Preferably, the hot air pipeline assembly further comprises a dehumidifier and a filter, the dehumidifier and the filter are both arranged on the hot air pipeline, the dehumidifier is located at the upstream of the blower, and the filter is located between the blower and the first regulating valve.

Preferably, the hot air pipeline assembly further comprises a first temperature sensor disposed on the hot air pipe and located downstream of the first heater.

Preferably, the raw liquid pipeline assembly further comprises a second flow detection mechanism, and the second flow detection mechanism is arranged on the raw liquid conveying pipe.

Preferably, stoste pipeline subassembly still includes transfer line and diaphragm pump, the diaphragm pump set up in on the transfer line, the one end of transfer line connect in the top of buffer tank, the other end stretches into in stoste holding vessel.

Preferably, a second regulating valve and a first pressure detection mechanism are arranged on the compressed air pipe, and the first pressure detection mechanism is positioned at the downstream of the second regulating valve.

The invention has the beneficial effects that: the hot air conveyed by the hot air pipe, the second heater and the third heater can almost completely vaporize the stock solution atomized in the vaporization liner, the air inlet of the air outlet pipe is arranged downwards, the atomized stock solution which does not flow to the bottom of the vaporization liner can not enter the air outlet pipe, can ensure that the raw liquid entering the air outlet pipe is completely vaporized. The vaporization device can completely vaporize the stock solution and ensure that the discharged stock solution is completely vaporized.

Drawings

FIG. 1 is a schematic structural view of a vaporization apparatus provided in the present invention;

fig. 2 is a schematic structural view of a vaporizer provided in the present invention.

In the figure: 100. a hot air pipe; 101. a dehumidifier; 102. a blower; 103. a filter; 104. a first regulating valve; 105. a first flow detection mechanism; 106. a first heater; 107. a first temperature sensor; 108. a safety valve;

200. a compressed air pipe; 201. a second regulating valve; 202. a first pressure detection mechanism;

300. a stock solution delivery pipe; 301. a stock solution storage container; 302. a liquid suction rod; 303. a diaphragm pump; 304. a buffer tank; 305. a first delivery pump; 306. a second flow detection mechanism; 307. a liquid level switch; 308. a low level switch; 309. a high liquid level switch; 310. a transfusion tube;

401. a housing; 402. vaporizing the bladder; 403. a cover plate; 405. an air outlet pipe; 406. a baffle; 407. a two-fluid atomizing nozzle; 408. a second heater; 409. a third heater; 410. a second temperature sensor.

Detailed Description

In order to make the objects, technical solutions and advantages of the embodiments of the present invention clearer, the technical solutions in the embodiments of the present invention will be clearly and completely described below with reference to the drawings in the embodiments of the present invention, and it is obvious that the described embodiments are some, but not all, embodiments of the present invention. The components of embodiments of the present invention generally described and illustrated in the figures herein may be arranged and designed in a wide variety of different configurations.
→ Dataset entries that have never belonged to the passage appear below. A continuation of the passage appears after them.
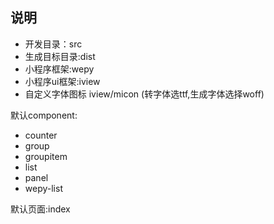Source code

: ## 说明
- 开发目录：src
- 生成目标目录:dist
- 小程序框架:wepy
- 小程序ui框架:iview
- 自定义字体图标  iview/micon (转字体选ttf,生成字体选择woff)

默认component:
- counter
- group
- groupitem
- list
- panel
- wepy-list

默认页面:index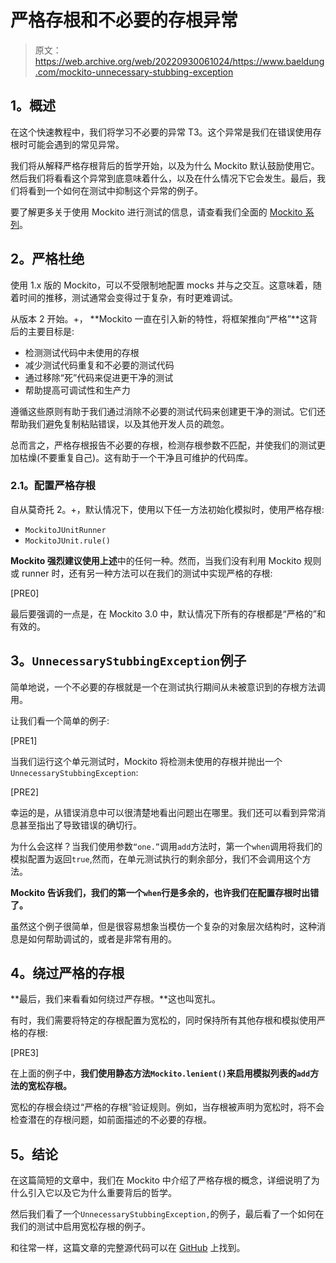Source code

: # 严格存根和不必要的存根异常

> 原文：<https://web.archive.org/web/20220930061024/https://www.baeldung.com/mockito-unnecessary-stubbing-exception>

## **1。概述**

在这个快速教程中，我们将学习不必要的异常 T3。这个异常是我们在错误使用存根时可能会遇到的常见异常。

我们将从解释严格存根背后的哲学开始，以及为什么 Mockito 默认鼓励使用它。然后我们将看看这个异常到底意味着什么，以及在什么情况下它会发生。最后，我们将看到一个如何在测试中抑制这个异常的例子。

要了解更多关于使用 Mockito 进行测试的信息，请查看我们全面的 [Mockito 系列](/web/20221123101251/https://www.baeldung.com/tag/mockito/)。

## **2。严格杜绝**

使用 1.x 版的 Mockito，可以不受限制地配置 mocks 并与之交互。这意味着，随着时间的推移，测试通常会变得过于复杂，有时更难调试。

从版本 2 开始。+， **Mockito 一直在引入新的特性，将框架推向“严格”**这背后的主要目标是:

*   检测测试代码中未使用的存根
*   减少测试代码重复和不必要的测试代码
*   通过移除“死”代码来促进更干净的测试
*   帮助提高可调试性和生产力

遵循这些原则有助于我们通过消除不必要的测试代码来创建更干净的测试。它们还帮助我们避免复制粘贴错误，以及其他开发人员的疏忽。

总而言之，严格存根报告不必要的存根，检测存根参数不匹配，并使我们的测试更加枯燥(不要重复自己)。这有助于一个干净且可维护的代码库。

### **2.1。配置严格存根**

自从莫奇托 2。+，默认情况下，使用以下任一方法初始化模拟时，使用严格存根:

*   `MockitoJUnitRunner`
*   `MockitoJUnit.rule()`

**Mockito 强烈建议使用上述**中的任何一种。然而，当我们没有利用 Mockito 规则或 runner 时，还有另一种方法可以在我们的测试中实现严格的存根:

[PRE0]

最后要强调的一点是，在 Mockito 3.0 中，默认情况下所有的存根都是“严格的”和有效的。

## **3。`UnnecessaryStubbingException`例子**

简单地说，一个不必要的存根就是一个在测试执行期间从未被意识到的存根方法调用。

让我们看一个简单的例子:

[PRE1]

当我们运行这个单元测试时，Mockito 将检测未使用的存根并抛出一个`UnnecessaryStubbingException`:

[PRE2]

幸运的是，从错误消息中可以很清楚地看出问题出在哪里。我们还可以看到异常消息甚至指出了导致错误的确切行。

为什么会这样？当我们使用参数`“one.”`调用`add`方法时，第一个`when`调用将我们的模拟配置为返回`true`,然而，在单元测试执行的剩余部分，我们不会调用这个方法。

**Mockito 告诉我们，我们的第一个`when`行是多余的，也许我们在配置存根时出错了。**

虽然这个例子很简单，但是很容易想象当模仿一个复杂的对象层次结构时，这种消息是如何帮助调试的，或者是非常有用的。

## **4。绕过严格的存根**

**最后，我们来看看如何绕过严存根。**这也叫宽扎。

有时，我们需要将特定的存根配置为宽松的，同时保持所有其他存根和模拟使用严格的存根:

[PRE3]

在上面的例子中，**我们使用静态方法`Mockito.lenient()`来启用模拟列表的`add`方法的宽松存根。**

宽松的存根会绕过“严格的存根”验证规则。例如，当存根被声明为宽松时，将不会检查潜在的存根问题，如前面描述的不必要的存根。

## **5。结论**

在这篇简短的文章中，我们在 Mockito 中介绍了严格存根的概念，详细说明了为什么引入它以及它为什么重要背后的哲学。

然后我们看了一个`UnnecessaryStubbingException,`的例子，最后看了一个如何在我们的测试中启用宽松存根的例子。

和往常一样，这篇文章的完整源代码可以在 [GitHub](https://web.archive.org/web/20221123101251/https://github.com/eugenp/tutorials/tree/master/testing-modules/mockito) 上找到。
Thus, the following detailed description of the embodiments of the present invention, presented in the figures, is not intended to limit the scope of the invention, as claimed, but is merely representative of selected embodiments of the invention. All other embodiments, which can be derived by a person skilled in the art from the embodiments given herein without making any creative effort, shall fall within the protection scope of the present invention.

It should be noted that: like reference numbers and letters refer to like items in the following figures, and thus, once an item is defined in one figure, it need not be further defined and explained in subsequent figures.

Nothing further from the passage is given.